航空業界のIT担当責任者にとって、できるだけ低コストでより多くのことを実現したり、仮想化を活用したり、セルフサービスのためのテクノロジの利用を推進するということはいずれも、以前からあった課題と言えるだろう。しかし2010年になって新たな課題が加わった--いかにアップル製品の使いやすさを見習うかということである。
スマートフォンやネットブック>といったハイエンドのガジェットが普及してきたことで、企業の最高情報責任者(CIO)たちの眼前に新たな問題が浮上してきている。その問題は、職場で一般社員が日々使用しているIT機器よりも、彼らが自宅で使っているIT機器の方がより速く、より高性能で、よりユーザーフレンドリーなものとなっているために引き起こされる。
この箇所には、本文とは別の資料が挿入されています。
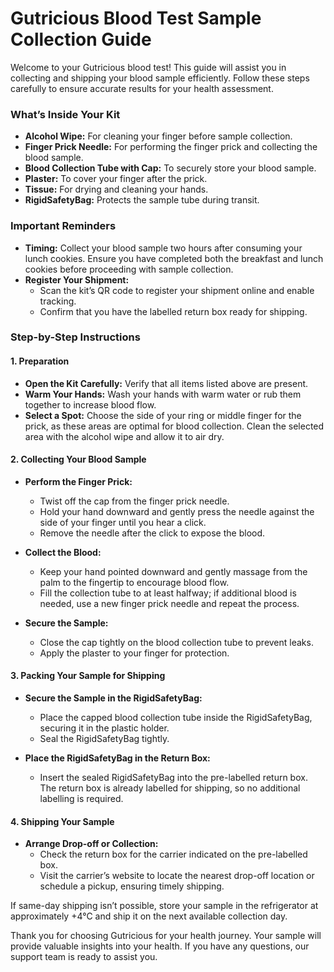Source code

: # Gutricious Blood Test Sample Collection Guide

Welcome to your Gutricious blood test! This guide will assist you in collecting and shipping your blood sample efficiently. Follow these steps carefully to ensure accurate results for your health assessment.

### What’s Inside Your Kit

- **Alcohol Wipe:** For cleaning your finger before sample collection.
- **Finger Prick Needle:** For performing the finger prick and collecting the blood sample.
- **Blood Collection Tube with Cap:** To securely store your blood sample.
- **Plaster:** To cover your finger after the prick.
- **Tissue:** For drying and cleaning your hands.
- **RigidSafetyBag:** Protects the sample tube during transit.

### Important Reminders

- **Timing:** Collect your blood sample two hours after consuming your lunch cookies. Ensure you have completed both the breakfast and lunch cookies before proceeding with sample collection.
- **Register Your Shipment:**
  - Scan the kit’s QR code to register your shipment online and enable tracking.
  - Confirm that you have the labelled return box ready for shipping.

### Step-by-Step Instructions

#### 1. Preparation

- **Open the Kit Carefully:** Verify that all items listed above are present.
- **Warm Your Hands:** Wash your hands with warm water or rub them together to increase blood flow.
- **Select a Spot:** Choose the side of your ring or middle finger for the prick, as these areas are optimal for blood collection. Clean the selected area with the alcohol wipe and allow it to air dry.

#### 2. Collecting Your Blood Sample

- **Perform the Finger Prick:**
  - Twist off the cap from the finger prick needle.
  - Hold your hand downward and gently press the needle against the side of your finger until you hear a click.
  - Remove the needle after the click to expose the blood.

- **Collect the Blood:**
  - Keep your hand pointed downward and gently massage from the palm to the fingertip to encourage blood flow.
  - Fill the collection tube to at least halfway; if additional blood is needed, use a new finger prick needle and repeat the process.

- **Secure the Sample:**
  - Close the cap tightly on the blood collection tube to prevent leaks.
  - Apply the plaster to your finger for protection.

#### 3. Packing Your Sample for Shipping

- **Secure the Sample in the RigidSafetyBag:**
  - Place the capped blood collection tube inside the RigidSafetyBag, securing it in the plastic holder.
  - Seal the RigidSafetyBag tightly.

- **Place the RigidSafetyBag in the Return Box:**
  - Insert the sealed RigidSafetyBag into the pre-labelled return box. The return box is already labelled for shipping, so no additional labelling is required.

#### 4. Shipping Your Sample

- **Arrange Drop-off or Collection:**
  - Check the return box for the carrier indicated on the pre-labelled box.
  - Visit the carrier’s website to locate the nearest drop-off location or schedule a pickup, ensuring timely shipping.

If same-day shipping isn’t possible, store your sample in the refrigerator at approximately +4°C and ship it on the next available collection day.

Thank you for choosing Gutricious for your health journey. Your sample will provide valuable insights into your health. If you have any questions, our support team is ready to assist you.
こういった問題は、航空業界ではさらに深刻なものとなっている。というのも、使いやすいハードウェアやアプリケーションに慣れた顧客が航空機の予約や旅行手続きを行う際に、航空会社の非直感的なシステムの使用を余儀なくされるためである。
また、航空機利用客は新しいガジェットの使用に対してより積極的であり、かつそれを使いこなしていることによって、こういった問題にさらに拍車がかかっている--調査分析会社Forrester Researchによると、旅行者は新規テクノロジを、一般的な普及に約18カ月先立って採用しているという。
ブリュッセルで開催された「Air Transport IT Summit 2010」カンファレンスにおいて、Delta AirlinesのCIOであるJay Fredericks氏は「iPadを購入して1週間しか経っていない顧客であっても、航空会社の職員が8年前のPCを使ってホストコンピュータと緑色のテキストを使ってやり取りする間、辛抱強く待ってくれたりはしない」と述べている。
iPadがセルフサービス形式のチェックインデスクに置かれ、顧客がそれを用いて手続きを行うような日が来るとは考えにくいが(導入するには、5歳の子どもによって激しく叩かれるなどの、過酷な使用状況に耐えられなければならないため)、Fredericks氏は現場での「コンシューマーテクノロジの活用が(航空業界にとって)必要である」と考えている。
販売台数が200万台を突破したと発表(訳注:5月31日時点)されているAppleのiPadは、航空会社のIT責任者たちにとって部門が目指すべきコンシューマーテクノロジの基準となっている。
British Airways(BA)のCIOであるPaul Coby氏は同カンファレンスにおいて「iPadをはじめとするタブレットコンピュータによって人々の考え方が大きく変わると確信している・・・彼らはコンピュータの操作が楽しく、簡単なものだと考えるようになってきている。そのことこそがわれわれに突きつけられた課題なのである」と述べている。
また同氏は「GoogleやAppleはコンシューマーアプリケーションというものの基準を押し上げた」と付け加えている。